Start of Data

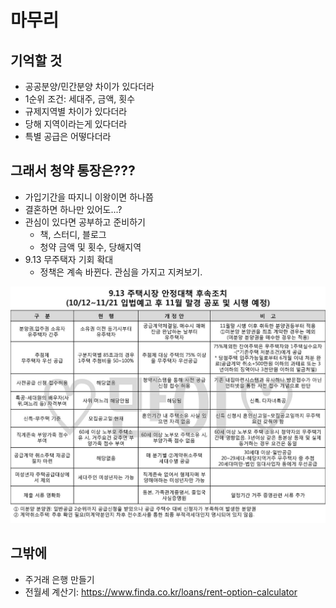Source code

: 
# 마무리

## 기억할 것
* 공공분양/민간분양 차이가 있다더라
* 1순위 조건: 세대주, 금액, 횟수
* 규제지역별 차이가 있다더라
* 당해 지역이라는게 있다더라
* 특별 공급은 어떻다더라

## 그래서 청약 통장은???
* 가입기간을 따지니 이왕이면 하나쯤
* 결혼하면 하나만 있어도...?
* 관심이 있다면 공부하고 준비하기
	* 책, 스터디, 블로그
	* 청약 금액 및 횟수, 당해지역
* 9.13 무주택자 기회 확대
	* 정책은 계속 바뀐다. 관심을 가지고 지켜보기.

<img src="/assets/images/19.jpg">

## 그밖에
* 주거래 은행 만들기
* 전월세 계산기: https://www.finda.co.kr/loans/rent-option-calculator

End of Data

• _Problem statement_: Within the listing above, work out how many lines contain the string "있다더라", and reply with that number only.

• _Completed exercise_: 3